In the early 1940s, Toronto manager Conn Smythe started building what he determined would be a Stanley Cup championship caliber squad.

"Youth is the answer in this game. Only the kids have the drive, the fitness, and the ambition. Put the kids in with a few old guys who still like to win, and the combination is unbeatable." shared Smythe on his vision of success. And Smythe turned out to be right too. The Leafs became the first team in history to win the Cup three times in a row. The Leafs became hockey's first dynasty.

Among the kids Smythe added to the lineup was a steady blue liner named Garth Boesch. Smythe learned of Boesch almost by chance. The Leafs were in Montreal for a game when he overheard a Montreal sportscaster call Garth Boesch the best defensive prospect in all of Western Canada. Smythe soon headed to Saskatchewan to see him play. He was so impressed that he wound up signing him.
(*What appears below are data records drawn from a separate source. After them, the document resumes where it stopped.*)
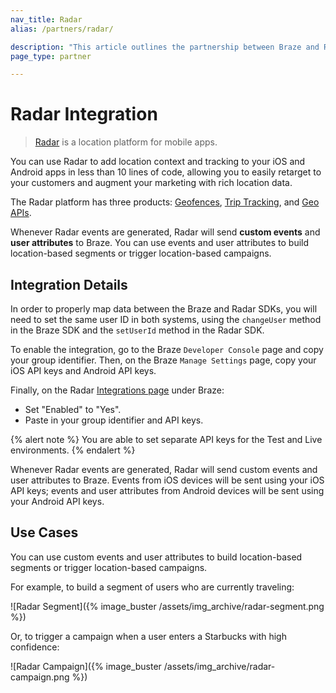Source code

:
 ```yaml
---
nav_title: Radar
alias: /partners/radar/

description: "This article outlines the partnership between Braze and Radar to add location context and tracking to your iOS and Android apps."
page_type: partner

---
```


# Radar Integration

> [Radar](https://www.onradar.com/) is a location platform for mobile apps.

You can use Radar to add location context and tracking to your iOS and Android apps in less than 10 lines of code, allowing you to easily retarget to your customers and augment your marketing with rich location data.

The Radar platform has three products: [Geofences](https://radar.io/product/geofencing), [Trip Tracking](https://radar.io/product/trip-tracking), and [Geo APIs](https://radar.io/product/api).

Whenever Radar events are generated, Radar will send __custom events__ and __user attributes__ to Braze. You can use events and user attributes to build location-based segments or trigger location-based campaigns.

## Integration Details
In order to properly map data between the Braze and Radar SDKs, you will need to set the same user ID in both systems, using the `changeUser` method in the Braze SDK and the `setUserId` method in the Radar SDK.

To enable the integration, go to the Braze `Developer Console` page and copy your group identifier. Then, on the Braze `Manage Settings` page, copy your iOS API keys and Android API keys.

Finally, on the Radar [Integrations page](https://www.onradar.com/integrations) under Braze:

* Set "Enabled" to "Yes".
* Paste in your group identifier and API keys.

{% alert note %}
  You are able to set separate API keys for the Test and Live environments.
{% endalert %}

Whenever Radar events are generated, Radar will send custom events and user attributes to Braze. Events from iOS devices will be sent using your iOS API keys; events and user attributes from Android devices will be sent using your Android API keys.

## Use Cases

You can use custom events and user attributes to build location-based segments or trigger location-based campaigns.

For example, to build a segment of users who are currently traveling:

![Radar Segment]({% image_buster /assets/img_archive/radar-segment.png %})

Or, to trigger a campaign when a user enters a Starbucks with high confidence:

![Radar Campaign]({% image_buster /assets/img_archive/radar-campaign.png %})
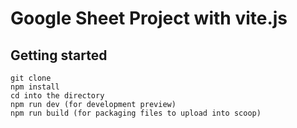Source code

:# Google Sheet Project with vite.js



## Getting started

```
git clone 
npm install
cd into the directory
npm run dev (for development preview)
npm run build (for packaging files to upload into scoop)
```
Boesch was a wheat farmer who served two years with the Royal Canadian Air Force during World War II. Born in Milestone, Saskatchewan in 1920, Boesch was originally a prospect of the New York Americans. However due conscription and war time travel restrictions, Boesch wasn't allowed to leave the country to attend New York's training camp.

Boesch joined the Leafs in 1946 after playing a year in the minors with the Pittsburgh Hornets of the AHL. Boesch, who was unique in that he was the only NHLer to regularly wear a moustache during the 1940s, would play 4 years with the Leafs and was an important cog in Toronto's three consecutive championships.
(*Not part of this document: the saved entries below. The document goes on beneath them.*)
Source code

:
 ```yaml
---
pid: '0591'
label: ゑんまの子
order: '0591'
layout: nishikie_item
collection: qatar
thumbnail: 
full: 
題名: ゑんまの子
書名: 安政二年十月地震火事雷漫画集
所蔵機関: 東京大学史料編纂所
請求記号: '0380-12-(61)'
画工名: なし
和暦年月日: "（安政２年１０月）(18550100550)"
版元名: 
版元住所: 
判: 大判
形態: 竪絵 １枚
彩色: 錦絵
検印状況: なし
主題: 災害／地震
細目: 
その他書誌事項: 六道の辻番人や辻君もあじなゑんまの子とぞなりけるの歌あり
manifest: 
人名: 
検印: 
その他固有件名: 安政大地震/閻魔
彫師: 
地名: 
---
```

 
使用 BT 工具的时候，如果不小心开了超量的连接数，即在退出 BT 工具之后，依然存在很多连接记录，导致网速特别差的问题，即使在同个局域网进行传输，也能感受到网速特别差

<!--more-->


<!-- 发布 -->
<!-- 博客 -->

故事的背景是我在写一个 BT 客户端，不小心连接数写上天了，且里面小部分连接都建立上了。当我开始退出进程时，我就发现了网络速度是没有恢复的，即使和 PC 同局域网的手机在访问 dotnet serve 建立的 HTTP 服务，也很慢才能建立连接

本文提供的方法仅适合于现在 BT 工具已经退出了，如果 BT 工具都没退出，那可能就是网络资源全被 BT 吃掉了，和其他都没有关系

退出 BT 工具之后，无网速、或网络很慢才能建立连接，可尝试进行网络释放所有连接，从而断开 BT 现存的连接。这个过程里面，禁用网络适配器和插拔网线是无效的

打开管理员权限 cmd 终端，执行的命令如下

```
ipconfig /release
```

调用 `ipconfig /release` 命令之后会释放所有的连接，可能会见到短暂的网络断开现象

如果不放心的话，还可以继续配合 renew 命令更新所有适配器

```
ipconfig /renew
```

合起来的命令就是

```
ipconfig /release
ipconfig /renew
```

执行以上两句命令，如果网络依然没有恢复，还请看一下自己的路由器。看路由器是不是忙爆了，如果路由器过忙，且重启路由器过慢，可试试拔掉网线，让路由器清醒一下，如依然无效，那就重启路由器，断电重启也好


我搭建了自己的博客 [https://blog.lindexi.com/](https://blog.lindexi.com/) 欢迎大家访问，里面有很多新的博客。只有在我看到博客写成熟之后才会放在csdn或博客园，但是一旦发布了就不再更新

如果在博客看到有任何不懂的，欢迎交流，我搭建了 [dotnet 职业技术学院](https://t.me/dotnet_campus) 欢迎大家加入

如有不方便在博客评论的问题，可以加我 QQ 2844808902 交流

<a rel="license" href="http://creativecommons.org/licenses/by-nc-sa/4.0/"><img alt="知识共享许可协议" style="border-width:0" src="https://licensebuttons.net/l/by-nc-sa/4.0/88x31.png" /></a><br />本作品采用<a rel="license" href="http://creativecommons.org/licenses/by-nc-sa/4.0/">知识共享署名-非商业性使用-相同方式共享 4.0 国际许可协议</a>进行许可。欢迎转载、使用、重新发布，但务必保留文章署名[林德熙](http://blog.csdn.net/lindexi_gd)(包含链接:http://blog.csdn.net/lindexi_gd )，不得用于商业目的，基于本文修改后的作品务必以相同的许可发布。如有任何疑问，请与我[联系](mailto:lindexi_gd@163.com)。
Boesch was partnered defensively with Bill Barilko. The two became famous for the "Maginot Line Knee Drop," as both players would simultaneously drop to their knees to blow enemy shots.

Boesch's career was short and sweet. Following the 1949-50 season Boesch had to return to the family farm. His father had passed away that summer and Garth had to return to "make some real money."

Garth Boesch, who later lived near San Francisco, died in May of 1998. He was one of hockey's most underrated D-men in the history of the game. In fact Boesch is the perfect example of why Hockey's Greatest Legends exists. We feel the contributions of players from eras gone by should never be forgotten. You would be hard pressed today to find someone who knows who Garth Boesch was.

Hopefully now you know.


xrayspecs21 10:36 PM  

I am playing in a computer simulated progressive hockey league, and Garth Boesch is one of my defencemen. In season 2, my team won the President's
Trophy and lost a thrilling 7-game final. Boesch was second in the league in plus-minus (to teammate Glen Harmon). I never saw him play, but I am a Boesch fan!

Anonymous,  11:37 PM  

Thanks for the nice article :) The only thing I must take exception with is that you'd be hard pressed to find someone today who knows who Garth was, but that's likely because he was my Uncle Garth! Garth and my Grandpa were cousins and best friends, and they were hilarious together. Garth was a larger than life character and I truly appreciate your post about him.
Thanks again!

Anonymous,  10:46 AM  

I know exactly who Garth Boesch was. He was my Great Uncle! I make a point to tell my hockey fan friends about him. Always make me smile remembering him.